# Thread: Basis for a perpendicular vector

1. ## Basis for a perpendicular vector

Problem:

Find a basis for $W^{\perp}$, where

$W = span\left \{ \begin{bmatrix}1\\ 2\\ 3\\4\end{bmatrix},\begin{bmatrix}5\\ 6\\ 7\\8\end{bmatrix} \right \}$

Attempt:

First I tried taking an arbitrary 4x1 matrix, and dotting it with a vector from the span of W. Then I realized that it must be orthogonal to all of the vectors in the span of W, so I trashed that idea.

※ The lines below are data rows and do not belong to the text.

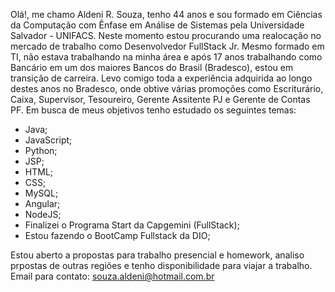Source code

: Olá!, me chamo Aldeni R. Souza, tenho 44 anos e sou formado em Ciências da Computação com Ênfase em Análise de Sistemas pela Universidade Salvador - UNIFACS. Neste 
momento estou procurando uma realocação no mercado de trabalho como Desenvolvedor FullStack Jr. Mesmo formado em TI, não estava trabalhando na minha área e após 17 anos 
trabalhando como Bancário em um dos maiores Bancos do Brasil (Bradesco), estou em transição de carreira. Levo comigo toda a experiência adquirida ao longo destes anos 
no Bradesco, onde obtive várias promoções como Escriturário, Caixa, Supervisor, Tesoureiro, Gerente Assitente PJ e Gerente de Contas PF.
Em busca de meus objetivos tenho estudado os seguintes temas:

 + Java;
 + JavaScript;
 + Python;
 + JSP;
 + HTML;
 + CSS;
 + MySQL;
 + Angular;
 + NodeJS;
 + Finalizei o Programa Start da Capgemini (FullStack);
 + Estou fazendo o BootCamp Fullstack da DIO;

Estou aberto a propostas para trabalho presencial e homework, analiso prpostas de outras regiões e tenho disponibilidade para viajar a trabalho.
Email para contato: souza.aldeni@hotmail.com.br
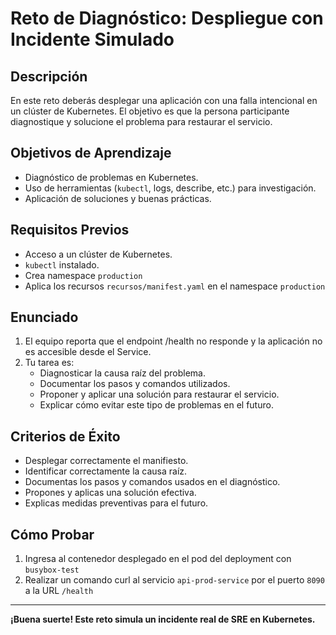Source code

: # Reto de Diagnóstico: Despliegue con Incidente Simulado

## Descripción

En este reto deberás desplegar una aplicación con una falla intencional en un clúster de Kubernetes. El objetivo es que la persona participante diagnostique y solucione el problema para restaurar el servicio.

## Objetivos de Aprendizaje

- Diagnóstico de problemas en Kubernetes.
- Uso de herramientas (`kubectl`, logs, describe, etc.) para investigación.
- Aplicación de soluciones y buenas prácticas.

## Requisitos Previos

- Acceso a un clúster de Kubernetes.
- `kubectl` instalado.
- Crea namespace `production`
- Aplica los recursos `recursos/manifest.yaml` en el namespace `production`

## Enunciado

1. El equipo reporta que el endpoint /health no responde y la aplicación no es accesible desde el Service.
2. Tu tarea es:
    - Diagnosticar la causa raíz del problema.
    - Documentar los pasos y comandos utilizados.
    - Proponer y aplicar una solución para restaurar el servicio.
    - Explicar cómo evitar este tipo de problemas en el futuro.

## Criterios de Éxito
- Desplegar correctamente el manifiesto.
- Identificar correctamente la causa raíz.
- Documentas los pasos y comandos usados en el diagnóstico.
- Propones y aplicas una solución efectiva.
- Explicas medidas preventivas para el futuro.

## Cómo Probar
1. Ingresa al contenedor desplegado en el pod del deployment con `busybox-test`
2. Realizar un comando curl al servicio `api-prod-service` por el puerto `8090` a la URL `/health`

---

**¡Buena suerte! Este reto simula un incidente real de SRE en Kubernetes.**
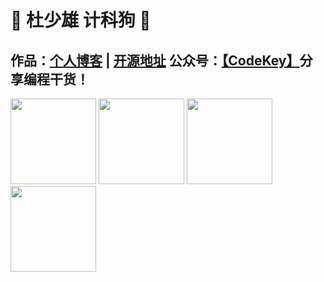 # 💚 杜少雄 计科狗 💜 

## 作品：<a href="https://www.shaoxiongdu.top" target="_blank">个人博客</a> | <a href="https://github.com/ShaoxiongDu/ShaoxiongDu_Blog" target="_blank">开源地址</a>  公众号：<a href="https://raw.githubusercontent.com/ShaoxiongDu/ShaoxiongDu/main/CodeKey.jpg">【CodeKey】</a>分享编程干货！ 


<img align="" height="137px" src="https://github-readme-stats.vercel.app/api?bg_color=0,EC6C6C,FFD479,FFFC79,73FA79&theme=graywhite&username=shaoxiongdu&hide_title=true&hide_border=true&show_icons=true&include_all_commits=true&line_height=21&locale=cn&hide=issues,contribs" />

<img align="" height="137px" src="https://github-readme-stats.vercel.app/api/top-langs/?username=shaoxiongdu&hide_title=true&hide_border=true&layout=compact&bg_color=0,73FA79,73FDFF,D783FF&theme=graywhite&locale=cn" />


<img align="" height="137px" src="https://github-readme-stats.vercel.app/api?&line_height=21&hide_rank=true&&hide=issues,contribs&custom_title=统计&username=shaoxiongdu&show_icons=true&locale=cn&cache_seconds=1800&include_all_commits=true" />


<img align="" height="137px" src="https://github-readme-stats.vercel.app/api/top-langs/?&layout=compact&custom_title=分析&username=shaoxiongdu&&locale=cn" />

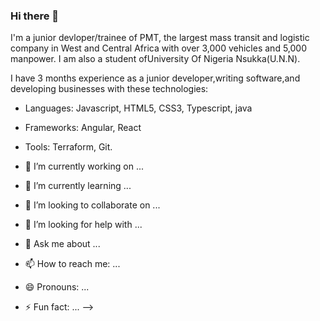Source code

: ### Hi there 👋

<!--
**Regina-uriel/Regina-uriel** is a ✨ _special_ ✨ repository because its `README.md` (this file) appears on your GitHub profile.

Here are some ideas to get you started:
-->

I'm a junior devloper/trainee of PMT, the largest mass transit and logistic company in West and Central Africa with over 3,000 vehicles and 5,000 manpower. I am also a student ofUniversity Of Nigeria Nsukka(U.N.N).

I have 3 months experience as a junior developer,writing software,and developing businesses with these technologies:

- Languages: Javascript, HTML5, CSS3, Typescript, java
- Frameworks: Angular, React
- Tools: Terraform, Git.


- 🔭 I’m currently working on ...
- 🌱 I’m currently learning ...
- 👯 I’m looking to collaborate on ...
- 🤔 I’m looking for help with ...
- 💬 Ask me about ...
- 📫 How to reach me: ...
- 😄 Pronouns: ...
- ⚡ Fun fact: ...
-->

I know that $W^{\perp}$ is the kernel of the orthogonal projection onto W. So therefore, $W^{\perp} = proj_{W}(\vec{x}) = (\vec{u}_{1} \cdot \vec{x})\vec{u}_{m}+...+(\vec{u}_{m} \cdot \vec{x})\vec{u}_{m}$

This is where I get lost, and I'm not sure how to continue or even if I'm on the right track. Any help is greatly appreciated.

Here is my work:

2. suppose v = (v1,v2,v3,v4) in R^4 is perpendicular to (1,2,3,4) and (5,6,7,8).

then v.(a(1,2,3,4) + b(5,6,7,8)) = a(v.(1,2,3,4)) + b(v.(5,6,7,8)) = a0 + b0 = 0 + 0 = 0.

so it suffices to pick v perpendicular to each element of the basis {(1,2,3,4), (5,6,7,8)} of W.

you should be able to create a system of 2 linear equations in 4 variables, which will reduce to a system in two parameters.

chose those two parameters such that you get 2 linearly independent vectors in R^4, and you're done.

3. Sorry, I'm having a little trouble understanding the formatting.

Is v a column vector with values v1->v4? And where are 'a' and 'b' coming from in the second line?

4. yes, v is a column vector with coordinates v1,v2,v3,v4 in the standard basis. a and b are just arbitrary real numbers. any element of W, which is spanned by those two vectors, is a linear combination of the two, some scalar multiple of the first, plus some scalar multiple of the second.

the point is, if you get a vector perpendicular to both, it will be perpendicular to any linear combination of the two.

so v.(1,2,3,4) = 0 is the linear equation:

v1 + 2v2 + 3v3 + 4v4 = 0

and v.(5,6,7,8) = 0 is the linear equation:

5v1 + 6v2 + 7v3 + 8v4 = 0.

you need to solve these 2 equations simultaneously.

well, as you might expect, the dimension of W┴, is going to be 2, so you should wind up with a solution set that looks like:

(v1(s,t), v2(s,t), v3(s,t), v4(s,t)), where each vj(s,t) is some linear expression in s and t.

or, to put it another way, you can eliminate one variable, and express a second variable in terms of the remaining 2.

back-substitution will then give the "eliminated" variable in terms of those same two "undetermined" variables.

converting to unit vectors isn't necessary, you're looking for orthognal vectors, not orthonormal ones.